Our fifth day on the river took us through the Rhine River Gorge. This section is the most beautiful and is lined with castles, one about every two kilometers. Because it is navigable all the way from Rotterdam to Basel, the Rhine has always been one of the world’s busiest rivers.
Trains travel along the river on both banks
Liebenstein and Sterrenberg Castles in the distance
This section of the Rhine is narrow which made it easier for local barons to set up ‘toll booths’ along the river. The fact that there was no central government in Germany meant that these local ‘robber barons’ had free reign to do as they pleased. So they built a castle with a tower and even used chains across the river to enforce the tolls. 

Pfalz Castle is situated in the river easing the collection of tolls

Many of the castles would be destroyed when France became powerful and decided that the Rhine River should be the eastern border. Louis XIV has many of the castles in the 1680s. More would be destroyed by the French Revolutionary Army in the 1790s and by Napoleon in 1806. 

Schonburg Castle
Rheinfels Castle
Maus Castle
Then in the late 1800s, they began to be rebuilt often in the neo-Gothic style of the Romantic Age.
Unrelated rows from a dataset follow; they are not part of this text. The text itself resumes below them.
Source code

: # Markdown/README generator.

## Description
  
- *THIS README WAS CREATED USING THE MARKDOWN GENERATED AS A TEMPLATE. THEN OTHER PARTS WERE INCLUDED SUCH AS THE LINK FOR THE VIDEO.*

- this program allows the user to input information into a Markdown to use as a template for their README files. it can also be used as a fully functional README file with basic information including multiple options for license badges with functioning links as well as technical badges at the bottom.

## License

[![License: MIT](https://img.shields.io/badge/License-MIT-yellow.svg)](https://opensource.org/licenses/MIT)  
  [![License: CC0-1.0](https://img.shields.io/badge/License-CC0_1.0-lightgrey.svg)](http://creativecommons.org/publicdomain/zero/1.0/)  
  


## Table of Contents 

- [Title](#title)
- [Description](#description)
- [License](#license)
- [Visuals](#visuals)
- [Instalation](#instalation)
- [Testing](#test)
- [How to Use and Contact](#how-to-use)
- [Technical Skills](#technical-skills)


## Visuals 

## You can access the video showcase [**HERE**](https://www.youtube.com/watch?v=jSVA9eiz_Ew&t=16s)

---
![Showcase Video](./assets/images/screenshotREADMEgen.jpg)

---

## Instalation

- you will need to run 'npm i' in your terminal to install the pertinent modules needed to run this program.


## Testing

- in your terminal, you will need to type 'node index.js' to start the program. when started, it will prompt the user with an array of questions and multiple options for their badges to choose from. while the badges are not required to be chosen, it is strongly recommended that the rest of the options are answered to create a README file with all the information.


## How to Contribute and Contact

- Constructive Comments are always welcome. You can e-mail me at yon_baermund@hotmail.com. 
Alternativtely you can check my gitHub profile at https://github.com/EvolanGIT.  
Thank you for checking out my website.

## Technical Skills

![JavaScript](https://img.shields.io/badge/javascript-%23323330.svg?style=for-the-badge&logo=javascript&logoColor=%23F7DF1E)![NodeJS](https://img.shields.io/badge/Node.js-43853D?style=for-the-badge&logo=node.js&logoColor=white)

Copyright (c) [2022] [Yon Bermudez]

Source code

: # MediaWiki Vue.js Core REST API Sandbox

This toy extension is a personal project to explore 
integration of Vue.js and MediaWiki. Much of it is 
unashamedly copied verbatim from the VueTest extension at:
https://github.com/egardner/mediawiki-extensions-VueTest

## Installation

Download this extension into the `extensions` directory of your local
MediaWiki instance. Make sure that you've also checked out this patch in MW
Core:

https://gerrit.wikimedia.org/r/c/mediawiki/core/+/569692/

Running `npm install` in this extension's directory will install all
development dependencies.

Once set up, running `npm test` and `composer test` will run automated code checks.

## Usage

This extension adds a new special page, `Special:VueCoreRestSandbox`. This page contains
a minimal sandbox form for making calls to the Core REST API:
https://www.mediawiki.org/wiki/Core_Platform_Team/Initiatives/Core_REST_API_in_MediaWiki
Today, they are hotels, hostels, restaurants, and museums and a delight to travelers in the area. 

Sooneck Castle
Liebenstein and Sterrenberg with the wall built between to separate the brothers who became enemies over a woman. One story has it that they settled things and celebrated with an arrow in the air each morning. One day one arrow found its mark as the other brother opened his door to fire his arrow. Perhaps some of the story is true.
 As has been the norm for this trip we had decent but not beautiful weather for most of the day. The partly sunny forecast turned out to be true. We had blue sky in places, but often the sun was obscured by the remaining clouds. At least is was not raining and we were able to sit on the upper deck and enjoy the views.

St. Nikolas Catholic Church
Another of the many churches
The trip through the gorge took about two  hours and we arrived at Koblenz about noon. After lunch, we were treated to a tour of Marksburg Castle. Marksburg avoided the destruction of the French period and is today a museum showing how the castle inhabitants lived and worked. 

Marksburg Castle
The three towers were from the lead smelter at the bottom of the hill. Today the stacks stand idle. The factory recycles car batteries.

When carts were no longer entering the castle the door was narrowed for protection
The cannons were ready, but the castle was never attacked

The bellows pushed the wine into a fresh barrel for drinking
The kitchen

Tapestries also provided insulation from the cold walls
Self-sufficiency was essential
A variety of armor
A rack used for torture
Drainage ditch. They thought of everything
The blacksmith's forge. He made tools, not decorative pieces.